─── DATA SHOWN ───

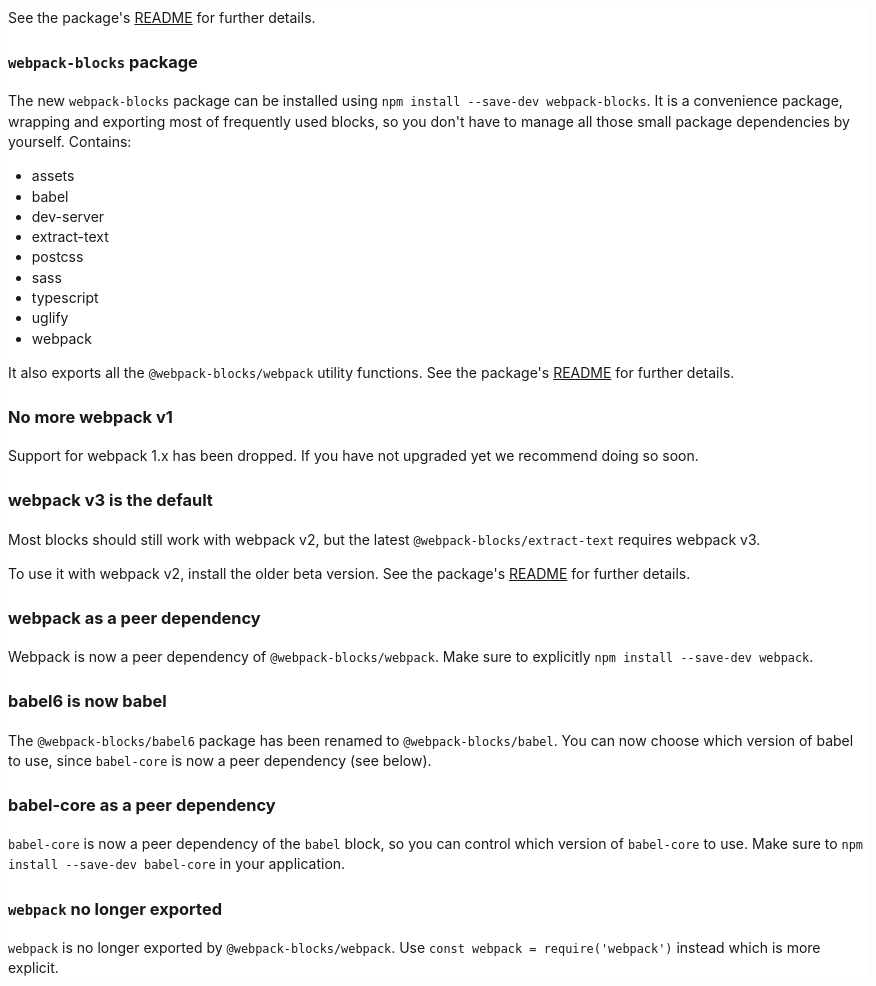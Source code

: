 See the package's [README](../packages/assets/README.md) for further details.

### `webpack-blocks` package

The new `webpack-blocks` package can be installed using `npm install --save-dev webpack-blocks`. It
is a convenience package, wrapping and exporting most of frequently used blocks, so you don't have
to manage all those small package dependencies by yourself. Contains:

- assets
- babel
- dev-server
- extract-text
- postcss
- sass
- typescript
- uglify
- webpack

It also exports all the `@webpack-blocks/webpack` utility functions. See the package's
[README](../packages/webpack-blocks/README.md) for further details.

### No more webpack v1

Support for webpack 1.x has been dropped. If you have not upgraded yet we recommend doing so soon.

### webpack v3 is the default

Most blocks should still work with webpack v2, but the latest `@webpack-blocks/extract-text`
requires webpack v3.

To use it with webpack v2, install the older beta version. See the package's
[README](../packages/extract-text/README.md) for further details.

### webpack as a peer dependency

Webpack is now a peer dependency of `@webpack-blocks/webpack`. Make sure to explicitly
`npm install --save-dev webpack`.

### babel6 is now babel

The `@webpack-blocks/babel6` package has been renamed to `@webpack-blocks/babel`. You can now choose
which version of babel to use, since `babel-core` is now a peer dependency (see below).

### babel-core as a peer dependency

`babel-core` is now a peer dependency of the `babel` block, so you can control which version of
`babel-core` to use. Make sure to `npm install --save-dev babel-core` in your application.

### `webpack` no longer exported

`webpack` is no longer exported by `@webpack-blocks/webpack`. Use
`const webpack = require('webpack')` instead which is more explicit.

───

== WORK ORDER ==
What you hand back should match the entries above exactly, except that no picture appears.

== RESULT OF THE EXERCISE ==
Source code

: See the package's [README](../packages/assets/README.md) for further details.

### `webpack-blocks` package

The new `webpack-blocks` package can be installed using `npm install --save-dev webpack-blocks`. It
is a convenience package, wrapping and exporting most of frequently used blocks, so you don't have
to manage all those small package dependencies by yourself. Contains:

- assets
- babel
- dev-server
- extract-text
- postcss
- sass
- typescript
- uglify
- webpack

It also exports all the `@webpack-blocks/webpack` utility functions. See the package's
[README](../packages/webpack-blocks/README.md) for further details.

### No more webpack v1

Support for webpack 1.x has been dropped. If you have not upgraded yet we recommend doing so soon.

### webpack v3 is the default

Most blocks should still work with webpack v2, but the latest `@webpack-blocks/extract-text`
requires webpack v3.

To use it with webpack v2, install the older beta version. See the package's
[README](../packages/extract-text/README.md) for further details.

### webpack as a peer dependency

Webpack is now a peer dependency of `@webpack-blocks/webpack`. Make sure to explicitly
`npm install --save-dev webpack`.

### babel6 is now babel

The `@webpack-blocks/babel6` package has been renamed to `@webpack-blocks/babel`. You can now choose
which version of babel to use, since `babel-core` is now a peer dependency (see below).

### babel-core as a peer dependency

`babel-core` is now a peer dependency of the `babel` block, so you can control which version of
`babel-core` to use. Make sure to `npm install --save-dev babel-core` in your application.

### `webpack` no longer exported

`webpack` is no longer exported by `@webpack-blocks/webpack`. Use
`const webpack = require('webpack')` instead which is more explicit.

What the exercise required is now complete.